▸ **Task requirements**
The answer is a stretch of the material below, returned exactly: the line containing "Percentile from statistics", the line containing "### <ins>PERCENT_RANK<ins>", and all lines between.

━━━━━ Data in this exercise ━━━━━

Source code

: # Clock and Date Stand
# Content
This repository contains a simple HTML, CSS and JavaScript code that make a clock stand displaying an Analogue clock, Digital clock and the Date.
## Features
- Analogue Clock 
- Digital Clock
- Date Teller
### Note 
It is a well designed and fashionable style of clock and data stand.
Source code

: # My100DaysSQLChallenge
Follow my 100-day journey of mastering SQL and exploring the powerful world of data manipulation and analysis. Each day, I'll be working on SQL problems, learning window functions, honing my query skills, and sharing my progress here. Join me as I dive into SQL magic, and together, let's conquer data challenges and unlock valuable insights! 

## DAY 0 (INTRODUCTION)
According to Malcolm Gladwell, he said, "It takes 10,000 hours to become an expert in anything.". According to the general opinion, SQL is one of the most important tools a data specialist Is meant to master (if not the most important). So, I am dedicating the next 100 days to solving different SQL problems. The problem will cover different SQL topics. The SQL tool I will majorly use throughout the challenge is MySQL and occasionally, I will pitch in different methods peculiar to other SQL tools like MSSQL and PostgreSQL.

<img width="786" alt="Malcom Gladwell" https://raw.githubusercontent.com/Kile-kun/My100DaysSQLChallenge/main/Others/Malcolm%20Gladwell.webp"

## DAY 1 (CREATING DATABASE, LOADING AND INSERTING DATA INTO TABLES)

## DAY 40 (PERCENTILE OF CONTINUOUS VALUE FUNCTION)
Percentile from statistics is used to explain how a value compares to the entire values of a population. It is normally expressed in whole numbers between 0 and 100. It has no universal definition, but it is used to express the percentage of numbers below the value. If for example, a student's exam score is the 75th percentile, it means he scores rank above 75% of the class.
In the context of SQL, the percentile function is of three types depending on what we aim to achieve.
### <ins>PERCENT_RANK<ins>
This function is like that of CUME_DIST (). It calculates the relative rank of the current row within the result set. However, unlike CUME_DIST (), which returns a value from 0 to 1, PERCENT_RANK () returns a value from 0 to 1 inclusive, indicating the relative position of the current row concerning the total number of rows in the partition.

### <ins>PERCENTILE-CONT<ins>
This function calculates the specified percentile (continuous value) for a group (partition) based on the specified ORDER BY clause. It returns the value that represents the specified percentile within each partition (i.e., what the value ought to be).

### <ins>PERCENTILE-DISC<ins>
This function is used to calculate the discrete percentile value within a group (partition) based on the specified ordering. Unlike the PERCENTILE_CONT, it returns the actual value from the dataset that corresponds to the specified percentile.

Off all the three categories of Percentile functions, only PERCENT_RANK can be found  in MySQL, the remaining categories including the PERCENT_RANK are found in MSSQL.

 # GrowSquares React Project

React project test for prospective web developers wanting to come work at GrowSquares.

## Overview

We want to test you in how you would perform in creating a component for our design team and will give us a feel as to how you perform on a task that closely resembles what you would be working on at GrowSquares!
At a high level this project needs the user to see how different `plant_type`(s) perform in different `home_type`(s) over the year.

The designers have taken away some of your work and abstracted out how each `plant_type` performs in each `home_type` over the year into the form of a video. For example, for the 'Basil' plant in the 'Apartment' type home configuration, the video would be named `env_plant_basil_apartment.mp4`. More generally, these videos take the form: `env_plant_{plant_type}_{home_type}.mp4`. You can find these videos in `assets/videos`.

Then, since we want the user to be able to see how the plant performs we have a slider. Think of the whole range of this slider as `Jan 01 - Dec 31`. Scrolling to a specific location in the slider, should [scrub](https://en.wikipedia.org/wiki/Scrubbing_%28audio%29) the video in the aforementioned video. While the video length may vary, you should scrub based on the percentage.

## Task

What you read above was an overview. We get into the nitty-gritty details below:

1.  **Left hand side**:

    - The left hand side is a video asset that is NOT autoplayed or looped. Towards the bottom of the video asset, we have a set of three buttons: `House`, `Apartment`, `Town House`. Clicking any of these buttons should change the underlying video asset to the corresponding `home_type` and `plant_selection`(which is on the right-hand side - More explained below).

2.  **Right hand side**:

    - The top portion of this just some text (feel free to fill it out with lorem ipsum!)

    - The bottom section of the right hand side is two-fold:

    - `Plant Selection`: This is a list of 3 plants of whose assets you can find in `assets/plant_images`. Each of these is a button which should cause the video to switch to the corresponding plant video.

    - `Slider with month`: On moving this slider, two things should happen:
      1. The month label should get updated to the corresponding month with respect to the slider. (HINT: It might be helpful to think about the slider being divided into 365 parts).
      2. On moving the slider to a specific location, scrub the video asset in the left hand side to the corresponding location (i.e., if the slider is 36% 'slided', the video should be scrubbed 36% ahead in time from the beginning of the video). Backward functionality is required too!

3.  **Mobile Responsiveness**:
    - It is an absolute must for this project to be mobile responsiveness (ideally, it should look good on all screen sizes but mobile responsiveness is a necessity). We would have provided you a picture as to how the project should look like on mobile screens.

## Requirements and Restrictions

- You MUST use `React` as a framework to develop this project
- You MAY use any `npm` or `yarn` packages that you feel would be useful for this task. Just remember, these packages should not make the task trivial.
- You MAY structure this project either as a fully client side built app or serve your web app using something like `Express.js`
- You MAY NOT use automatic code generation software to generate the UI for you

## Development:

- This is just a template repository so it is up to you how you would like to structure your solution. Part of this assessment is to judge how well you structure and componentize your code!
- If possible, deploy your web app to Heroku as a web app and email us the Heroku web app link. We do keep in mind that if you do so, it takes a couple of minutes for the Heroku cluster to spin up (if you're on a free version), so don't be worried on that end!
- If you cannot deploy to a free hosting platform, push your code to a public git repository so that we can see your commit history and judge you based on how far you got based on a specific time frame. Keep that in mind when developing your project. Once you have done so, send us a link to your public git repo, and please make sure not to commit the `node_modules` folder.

━━━━━

▸ **Result below**
Percentile from statistics is used to explain how a value compares to the entire values of a population. It is normally expressed in whole numbers between 0 and 100. It has no universal definition, but it is used to express the percentage of numbers below the value. If for example, a student's exam score is the 75th percentile, it means he scores rank above 75% of the class.
In the context of SQL, the percentile function is of three types depending on what we aim to achieve.
### <ins>PERCENT_RANK<ins>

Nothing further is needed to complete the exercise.